Try it:
Reproduce all records verbatim.

Saved entries:
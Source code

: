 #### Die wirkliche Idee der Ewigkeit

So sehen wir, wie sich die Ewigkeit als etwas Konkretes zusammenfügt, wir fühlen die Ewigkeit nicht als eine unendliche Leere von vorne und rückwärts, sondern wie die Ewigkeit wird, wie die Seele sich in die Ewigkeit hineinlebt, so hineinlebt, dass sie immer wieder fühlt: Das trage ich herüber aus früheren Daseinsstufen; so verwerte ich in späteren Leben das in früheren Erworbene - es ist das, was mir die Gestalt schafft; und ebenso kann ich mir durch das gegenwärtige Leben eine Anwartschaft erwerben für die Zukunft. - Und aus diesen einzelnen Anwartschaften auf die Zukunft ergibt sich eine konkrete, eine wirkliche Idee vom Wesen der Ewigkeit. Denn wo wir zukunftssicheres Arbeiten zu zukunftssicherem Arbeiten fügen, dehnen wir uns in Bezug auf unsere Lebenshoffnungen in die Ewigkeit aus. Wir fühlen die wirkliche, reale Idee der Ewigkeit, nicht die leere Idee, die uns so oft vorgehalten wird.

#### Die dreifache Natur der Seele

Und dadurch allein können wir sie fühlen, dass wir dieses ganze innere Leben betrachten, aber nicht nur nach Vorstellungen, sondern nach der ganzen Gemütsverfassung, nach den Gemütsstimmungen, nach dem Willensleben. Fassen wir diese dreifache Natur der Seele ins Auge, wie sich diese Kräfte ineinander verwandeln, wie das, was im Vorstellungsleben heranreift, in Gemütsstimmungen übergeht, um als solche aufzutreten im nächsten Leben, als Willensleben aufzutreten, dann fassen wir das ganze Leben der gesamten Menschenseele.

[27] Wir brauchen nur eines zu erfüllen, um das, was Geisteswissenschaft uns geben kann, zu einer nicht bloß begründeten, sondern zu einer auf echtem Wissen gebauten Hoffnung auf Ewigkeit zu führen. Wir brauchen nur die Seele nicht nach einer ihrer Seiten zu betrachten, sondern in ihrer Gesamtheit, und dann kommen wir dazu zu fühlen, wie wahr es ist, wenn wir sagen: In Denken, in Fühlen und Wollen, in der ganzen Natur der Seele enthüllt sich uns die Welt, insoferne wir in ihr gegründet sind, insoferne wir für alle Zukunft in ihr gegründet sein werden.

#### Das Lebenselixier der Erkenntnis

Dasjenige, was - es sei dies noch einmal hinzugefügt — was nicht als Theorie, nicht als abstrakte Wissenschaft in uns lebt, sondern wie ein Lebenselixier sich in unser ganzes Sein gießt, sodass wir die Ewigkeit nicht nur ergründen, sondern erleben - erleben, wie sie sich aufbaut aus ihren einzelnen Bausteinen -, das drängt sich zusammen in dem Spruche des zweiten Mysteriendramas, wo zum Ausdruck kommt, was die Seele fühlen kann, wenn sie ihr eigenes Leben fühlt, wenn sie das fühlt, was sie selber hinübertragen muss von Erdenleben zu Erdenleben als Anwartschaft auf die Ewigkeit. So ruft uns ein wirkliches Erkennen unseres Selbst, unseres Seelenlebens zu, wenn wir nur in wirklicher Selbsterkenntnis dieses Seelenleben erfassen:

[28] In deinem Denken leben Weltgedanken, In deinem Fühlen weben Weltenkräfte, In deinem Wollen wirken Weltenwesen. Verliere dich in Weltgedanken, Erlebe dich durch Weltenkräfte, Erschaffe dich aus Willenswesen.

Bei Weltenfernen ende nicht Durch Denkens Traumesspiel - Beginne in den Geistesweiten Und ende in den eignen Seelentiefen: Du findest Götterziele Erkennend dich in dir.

Exercise solution:
Source code

: #### Die wirkliche Idee der Ewigkeit

So sehen wir, wie sich die Ewigkeit als etwas Konkretes zusammenfügt, wir fühlen die Ewigkeit nicht als eine unendliche Leere von vorne und rückwärts, sondern wie die Ewigkeit wird, wie die Seele sich in die Ewigkeit hineinlebt, so hineinlebt, dass sie immer wieder fühlt: Das trage ich herüber aus früheren Daseinsstufen; so verwerte ich in späteren Leben das in früheren Erworbene - es ist das, was mir die Gestalt schafft; und ebenso kann ich mir durch das gegenwärtige Leben eine Anwartschaft erwerben für die Zukunft. - Und aus diesen einzelnen Anwartschaften auf die Zukunft ergibt sich eine konkrete, eine wirkliche Idee vom Wesen der Ewigkeit. Denn wo wir zukunftssicheres Arbeiten zu zukunftssicherem Arbeiten fügen, dehnen wir uns in Bezug auf unsere Lebenshoffnungen in die Ewigkeit aus. Wir fühlen die wirkliche, reale Idee der Ewigkeit, nicht die leere Idee, die uns so oft vorgehalten wird.

#### Die dreifache Natur der Seele

Und dadurch allein können wir sie fühlen, dass wir dieses ganze innere Leben betrachten, aber nicht nur nach Vorstellungen, sondern nach der ganzen Gemütsverfassung, nach den Gemütsstimmungen, nach dem Willensleben. Fassen wir diese dreifache Natur der Seele ins Auge, wie sich diese Kräfte ineinander verwandeln, wie das, was im Vorstellungsleben heranreift, in Gemütsstimmungen übergeht, um als solche aufzutreten im nächsten Leben, als Willensleben aufzutreten, dann fassen wir das ganze Leben der gesamten Menschenseele.

[27] Wir brauchen nur eines zu erfüllen, um das, was Geisteswissenschaft uns geben kann, zu einer nicht bloß begründeten, sondern zu einer auf echtem Wissen gebauten Hoffnung auf Ewigkeit zu führen. Wir brauchen nur die Seele nicht nach einer ihrer Seiten zu betrachten, sondern in ihrer Gesamtheit, und dann kommen wir dazu zu fühlen, wie wahr es ist, wenn wir sagen: In Denken, in Fühlen und Wollen, in der ganzen Natur der Seele enthüllt sich uns die Welt, insoferne wir in ihr gegründet sind, insoferne wir für alle Zukunft in ihr gegründet sein werden.

#### Das Lebenselixier der Erkenntnis

Dasjenige, was - es sei dies noch einmal hinzugefügt — was nicht als Theorie, nicht als abstrakte Wissenschaft in uns lebt, sondern wie ein Lebenselixier sich in unser ganzes Sein gießt, sodass wir die Ewigkeit nicht nur ergründen, sondern erleben - erleben, wie sie sich aufbaut aus ihren einzelnen Bausteinen -, das drängt sich zusammen in dem Spruche des zweiten Mysteriendramas, wo zum Ausdruck kommt, was die Seele fühlen kann, wenn sie ihr eigenes Leben fühlt, wenn sie das fühlt, was sie selber hinübertragen muss von Erdenleben zu Erdenleben als Anwartschaft auf die Ewigkeit. So ruft uns ein wirkliches Erkennen unseres Selbst, unseres Seelenlebens zu, wenn wir nur in wirklicher Selbsterkenntnis dieses Seelenleben erfassen:

[28] In deinem Denken leben Weltgedanken, In deinem Fühlen weben Weltenkräfte, In deinem Wollen wirken Weltenwesen. Verliere dich in Weltgedanken, Erlebe dich durch Weltenkräfte, Erschaffe dich aus Willenswesen.

Bei Weltenfernen ende nicht Durch Denkens Traumesspiel - Beginne in den Geistesweiten Und ende in den eignen Seelentiefen: Du findest Götterziele Erkennend dich in dir.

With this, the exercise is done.